Problem statement
What is printed must match, line for line, the records from their first line through the line containing "Visit my simple", with pictures left out.

Stored data entries
· · · ·

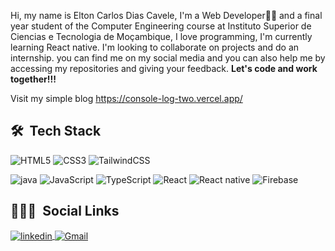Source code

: Hi, my name is Elton Carlos Dias Cavele,
I'm a Web Developer👨‍💻 and a final year student of the Computer Engineering course at Instituto Superior de Ciencias e Tecnologia de Moçambique, 
I love programming, I'm currently learning React native. I'm looking to collaborate on projects and do an internship. 
you can find me on my social media and you can also help me by accessing my repositories and giving your feedback. 
<strong>Let's code and work together!!!</strong>

Visit my simple blog https://console-log-two.vercel.app/

## 🛠 &nbsp;Tech Stack
![HTML5](https://img.shields.io/badge/html5-%23E34F26.svg?style=for-the-badge&logo=html5&logoColor=white)
![CSS3](https://img.shields.io/badge/css3-%231572B6.svg?style=for-the-badge&logo=css3&logoColor=white)
![TailwindCSS](https://img.shields.io/badge/tailwindcss-%2338B2AC.svg?style=for-the-badge&logo=tailwind-css&logoColor=white)

![java](https://img.shields.io/badge/java-java-white)
![JavaScript](https://img.shields.io/badge/javascript-%23323330.svg?style=for-the-badge&logo=javascript&logoColor=%23F7DF1E)
![TypeScript](https://img.shields.io/badge/typescript-%23007ACC.svg?style=for-the-badge&logo=typescript&logoColor=white)
![React](https://img.shields.io/badge/react-%2320232a.svg?style=for-the-badge&logo=react&logoColor=%2361DAFB)
![React native](https://img.shields.io/badge/React%20%20native-react%20-blue)
![Firebase](https://img.shields.io/badge/firebase-%23039BE5.svg?style=for-the-badge&logo=firebase)

## 👨🏽‍🦲 &nbsp;Social Links
<a href="https://www.linkedin.com/in/elton-carlos-038711195/" target="_blank">
  <img align="center" src="https://img.shields.io/badge/-Jeffer Marcelino-05122A?style=flat&logo=linkedin" alt="linkedin"/>
</a>

<a href="mailto:eltoncavele8@gmail.com" target="_blank">
  <img align="center" src="https://img.shields.io/badge/-eltoncavele8@gmail.com-05122A?style=flat&logo=gmail" alt="Gmail"/>
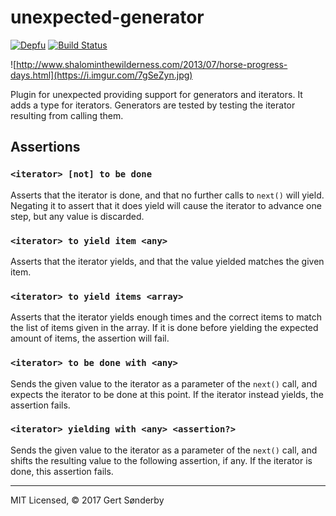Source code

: # unexpected-generator

[![Depfu](https://badges.depfu.com/badges/133b69aab4dac3cf2951bf2b6f76fb30/count.svg)](https://depfu.com/github/gertsonderby/unexpected-generator?project_id=8116)
[![Build Status](https://travis-ci.com/gertsonderby/unexpected-generator.svg?branch=master)](https://travis-ci.com/gertsonderby/unexpected-generator)

![http://www.shalominthewilderness.com/2013/07/horse-progress-days.html](https://i.imgur.com/7gSeZyn.jpg)

Plugin for unexpected providing support for generators and iterators. It adds a type for iterators. Generators are tested by testing the iterator resulting from calling them.

## Assertions

### `<iterator> [not] to be done`

Asserts that the iterator is done, and that no further calls to `next()` will yield. Negating it to assert that it does yield will cause the iterator to advance one step, but any value is discarded.

### `<iterator> to yield item <any>`

Asserts that the iterator yields, and that the value yielded matches the given item.

### `<iterator> to yield items <array>`

Asserts that the iterator yields enough times and the correct items to match the list of items given in the array. If it is done before yielding the expected amount of items, the assertion will fail.

### `<iterator> to be done with <any>`

Sends the given value to the iterator as a parameter of the `next()` call, and expects the iterator to be done at this point. If the iterator instead yields, the assertion fails.

### `<iterator> yielding with <any> <assertion?>`

Sends the given value to the iterator as a parameter of the `next()` call, and shifts the resulting value to the following assertion, if any. If the iterator is done, this assertion fails.

---

MIT Licensed, © 2017 Gert Sønderby
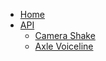 * [Home](/)
* [API](/categoryguide/api.md)
  * [Camera Shake](/guides/camerashake.md)
  * [Axle Voiceline](/guides/axlevoiceline.md)
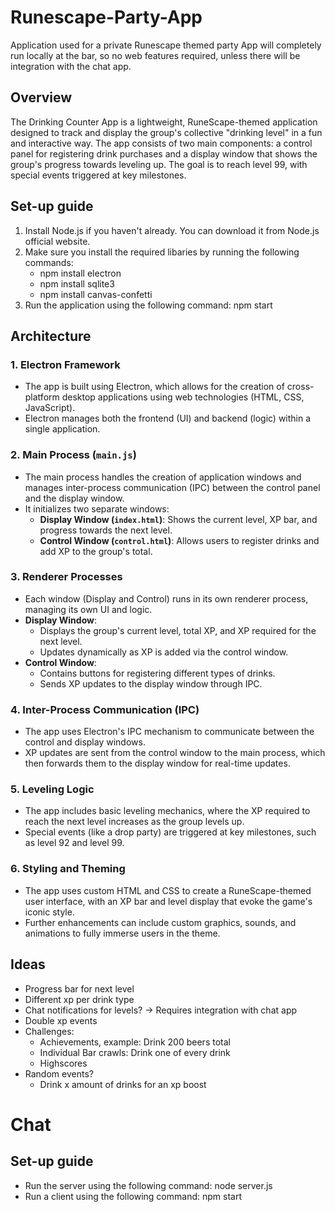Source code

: # Runescape-Party-App
Application used for a private Runescape themed party
App will completely run locally at the bar, so no web features required, unless there will be integration with the chat app.

## Overview
The Drinking Counter App is a lightweight, RuneScape-themed application designed to track and display the group's collective "drinking level" in a fun and interactive way. The app consists of two main components: a control panel for registering drink purchases and a display window that shows the group's progress towards leveling up. The goal is to reach level 99, with special events triggered at key milestones.

## Set-up guide
1. Install Node.js if you haven't already. You can download it from Node.js official website.
2. Make sure you install the required libaries by running the following commands:
   - npm install electron
   - npm install sqlite3
   - npm install canvas-confetti
3. Run the application using the following command: npm start

## Architecture

### 1. **Electron Framework**
- The app is built using Electron, which allows for the creation of cross-platform desktop applications using web technologies (HTML, CSS, JavaScript).
- Electron manages both the frontend (UI) and backend (logic) within a single application.

### 2. **Main Process (`main.js`)**
- The main process handles the creation of application windows and manages inter-process communication (IPC) between the control panel and the display window.
- It initializes two separate windows:
  - **Display Window (`index.html`)**: Shows the current level, XP bar, and progress towards the next level.
  - **Control Window (`control.html`)**: Allows users to register drinks and add XP to the group's total.

### 3. **Renderer Processes**
- Each window (Display and Control) runs in its own renderer process, managing its own UI and logic.
- **Display Window**:
  - Displays the group's current level, total XP, and XP required for the next level.
  - Updates dynamically as XP is added via the control window.
- **Control Window**:
  - Contains buttons for registering different types of drinks.
  - Sends XP updates to the display window through IPC.

### 4. **Inter-Process Communication (IPC)**
- The app uses Electron's IPC mechanism to communicate between the control and display windows.
- XP updates are sent from the control window to the main process, which then forwards them to the display window for real-time updates.

### 5. **Leveling Logic**
- The app includes basic leveling mechanics, where the XP required to reach the next level increases as the group levels up.
- Special events (like a drop party) are triggered at key milestones, such as level 92 and level 99.

### 6. **Styling and Theming**
- The app uses custom HTML and CSS to create a RuneScape-themed user interface, with an XP bar and level display that evoke the game's iconic style.
- Further enhancements can include custom graphics, sounds, and animations to fully immerse users in the theme.


## Ideas
- Progress bar for next level
- Different xp per drink type
- Chat notifications for levels? -> Requires integration with chat app
- Double xp events
- Challenges:
  - Achievements, example: Drink 200 beers total
  - Individual Bar crawls: Drink one of every drink
  - Highscores
- Random events?
  - Drink x amount of drinks for an xp boost

# Chat
## Set-up guide
- Run the server using the following command: node server.js
- Run a client using the following command: npm start
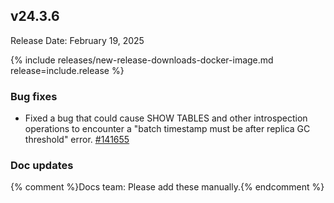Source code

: ## v24.3.6

Release Date: February 19, 2025

{% include releases/new-release-downloads-docker-image.md release=include.release %}

<h3 id="v24-3-6-bug-fixes">Bug fixes</h3>

- Fixed a bug that could cause SHOW TABLES and other introspection operations to encounter a "batch timestamp must be after replica GC threshold" error. [#141655][#141655]

<h3 id="v24-3-6-doc-updates">Doc updates</h3>

{% comment %}Docs team: Please add these manually.{% endcomment %}



[#141655]: https://github.com/cockroachdb/cockroach/pull/141655

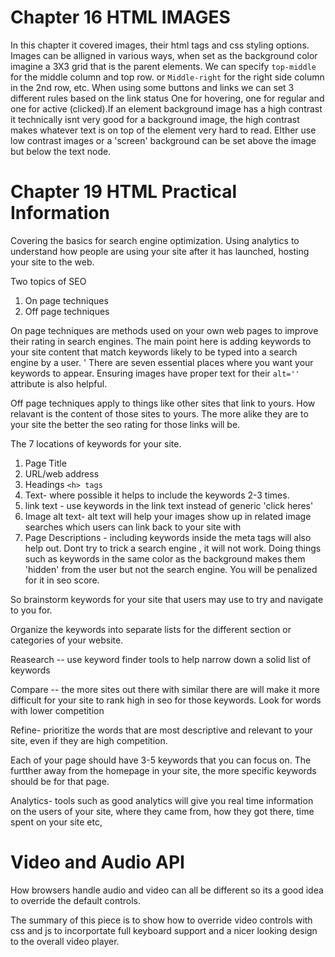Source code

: # Chapter 16 HTML IMAGES

In this chapter it covered images, their html tags and css styling options. Images can be alligned in various ways, when set as the background color imagine a 3X3 grid that is the parent elements.
We can specify `top-middle` for the middle column and top row. or `Middle-right` for the right side column in the 2nd row, etc. When using some buttons and links we can set 3 different rules based on the link status
One for hovering, one for regular and one for active (clicked).If an element background image has a high contrast it technically isnt very good for a background image, the high contrast makes whatever text is on top of the element very hard to read.
EIther use low contrast images or a 'screen' background can be set above the image but below the text node. 

# Chapter 19 HTML Practical Information

Covering the basics for search engine optimization. Using analytics to understand how people are using your site after it has launched, hosting your site to the web.

Two topics of SEO
1. On page techniques
1. Off page techniques

On page techniques are methods used on your own web pages to improve their rating in search engines. The main point here is adding keywords to your site content that match keywords likely to be typed into a search engine by a user. '
There are seven essential places where you want your keywords to appear. Ensuring images have proper text for their `alt=''` attribute is also helpful.

Off page techniques apply to things like other sites that link to yours. How relavant is the content of those sites to yours. The more alike they are to your site the better the seo rating for those links will be. 

The 7 locations of keywords for your site.
1. Page Title
2. URL/web address
3. Headings `<h> tags`
4. Text- where possible it helps to include the keywords 2-3 times. 
5. link text - use keywords in the link text instead of generic 'click heres' 
6. Image alt text- alt text will help your images show up in related image searches which users can link back to your site with
7. Page Descriptions - including keywords inside the meta tags will also help out. Dont try to trick a search engine , it will not work. Doing things such as keywords in the same color as the 
background makes them 'hidden' from the user but not the search engine. You will be penalized for it in seo score.

So brainstorm keywords for your site that users may use to try and navigate to you for.

Organize the keywords into separate lists for the different section or categories of your website. 

Reasearch -- use keyword finder tools to help narrow down a solid list of keywords 

Compare -- the more sites out there with similar there are will make it more difficult for your site to rank high in seo for those keywords. Look for words with lower competition 

Refine- prioritize the words that are most descriptive and relevant to your site, even if they are high competition.

Each of your page should have 3-5 keywords that you can focus on. The furtther away from the homepage in your site, the more specific keywords should be for that page. 

Analytics- tools such as good analytics will give you real time information on the users of your site, where they came from, how they got there, time spent on your site etc, 


# Video and Audio API
 
How browsers handle audio and video can all be different so its a good idea to override the default controls. 

The summary of this piece is to show how to override video controls with css and js to incorportate full keyboard support and a nicer looking design to the overall video player.
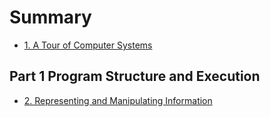 # Summary

* [1. A Tour of Computer Systems](chapter1/main.md)

## Part 1 Program Structure and Execution

* [2. Representing and Manipulating Information](chapter2/main.md)

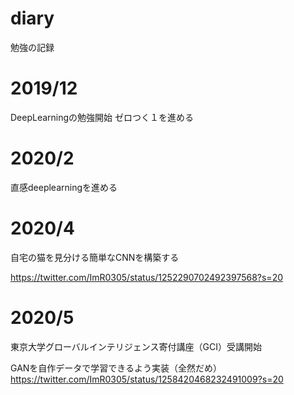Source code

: # diary
勉強の記録

# 2019/12
DeepLearningの勉強開始
ゼロつく１を進める
# 2020/2
直感deeplearningを進める
# 2020/4
自宅の猫を見分ける簡単なCNNを構築する

https://twitter.com/ImR0305/status/1252290702492397568?s=20
# 2020/5
東京大学グローバルインテリジェンス寄付講座（GCI）受講開始

GANを自作データで学習できるよう実装（全然だめ）
https://twitter.com/ImR0305/status/1258420468232491009?s=20
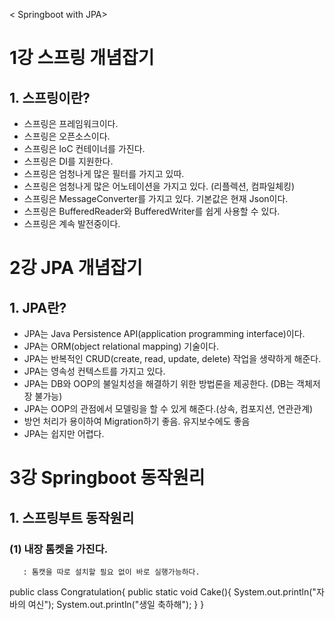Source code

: < Springboot with JPA>

# 1강 스프링 개념잡기

## 1. 스프링이란?
- 스프링은 프레임워크이다.
- 스프링은 오픈소스이다.
- 스프링은 IoC 컨테이너를 가진다.
- 스프링은 DI를 지원한다.
- 스프링은 엄청나게 많은 필터를 가지고 있따.
- 스프링은 엄청나게 많은 어노테이션을 가지고 있다. (리플렉션, 컴파일체킹)
- 스프링은 MessageConverter를 가지고 있다. 기본값은 현재 Json이다.
- 스프링은 BufferedReader와 BufferedWriter를 쉽게 사용할 수 있다.
- 스프링은 계속 발전중이다. 

# 2강 JPA 개념잡기

## 1. JPA란?
- JPA는 Java Persistence API(application programming interface)이다.
- JPA는 ORM(object relational mapping) 기술이다.
- JPA는 반복적인 CRUD(create, read, update, delete) 작업을 생략하게 해준다.
- JPA는 영속성 컨텍스트를 가지고 있다.
- JPA는 DB와 OOP의 불일치성을 해결하기 위한 방법론을 제공한다. (DB는 객체저장 불가능)
- JPA는 OOP의 관점에서 모델링을 할 수 있게 해준다.(상속, 컴포지션, 연관관계)
- 방언 처리가 용이하여 Migration하기 좋음. 유지보수에도 좋음
- JPA는 쉽지만 어렵다.

# 3강 Springboot 동작원리

## 1. 스프링부트 동작원리

### (1) 내장 톰켓을 가진다.
       : 톰캣을 따로 설치할 필요 없이 바로 실행가능하다.
       













































































public class Congratulation{
    public static void Cake(){
        System.out.println("자바의 여신");
        System.out.println("생일 축하해");
    }
}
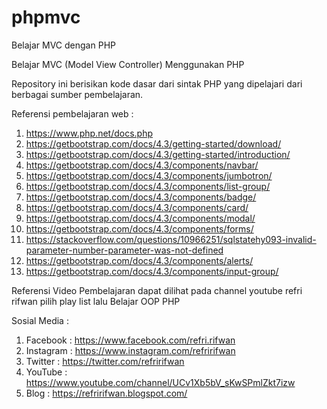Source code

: # phpmvc
Belajar MVC dengan PHP

Belajar MVC (Model View Controller) Menggunakan PHP

Repository ini berisikan kode dasar dari sintak PHP yang dipelajari dari berbagai sumber pembelajaran.

Referensi pembelajaran web :
1. https://www.php.net/docs.php
2. https://getbootstrap.com/docs/4.3/getting-started/download/
3. https://getbootstrap.com/docs/4.3/getting-started/introduction/
4. https://getbootstrap.com/docs/4.3/components/navbar/
5. https://getbootstrap.com/docs/4.3/components/jumbotron/
6. https://getbootstrap.com/docs/4.3/components/list-group/
7. https://getbootstrap.com/docs/4.3/components/badge/
8. https://getbootstrap.com/docs/4.3/components/card/
9. https://getbootstrap.com/docs/4.3/components/modal/
10. https://getbootstrap.com/docs/4.3/components/forms/
11. https://stackoverflow.com/questions/10966251/sqlstatehy093-invalid-parameter-number-parameter-was-not-defined
12. https://getbootstrap.com/docs/4.3/components/alerts/
13. https://getbootstrap.com/docs/4.3/components/input-group/

Referensi Video Pembelajaran dapat dilihat pada channel youtube refri rifwan pilih play list lalu Belajar OOP PHP

Sosial Media :
1. Facebook : https://www.facebook.com/refri.rifwan
2. Instagram : https://www.instagram.com/refririfwan
3. Twitter : https://twitter.com/refririfwan
4. YouTube : https://www.youtube.com/channel/UCv1Xb5bV_sKwSPmlZkt7izw
5. Blog : https://refririfwan.blogspot.com/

· · · ·

Finished exercise
Source code

: Hi, my name is Elton Carlos Dias Cavele,
I'm a Web Developer👨‍💻 and a final year student of the Computer Engineering course at Instituto Superior de Ciencias e Tecnologia de Moçambique, 
I love programming, I'm currently learning React native. I'm looking to collaborate on projects and do an internship. 
you can find me on my social media and you can also help me by accessing my repositories and giving your feedback. 
<strong>Let's code and work together!!!</strong>

Visit my simple blog https://console-log-two.vercel.app/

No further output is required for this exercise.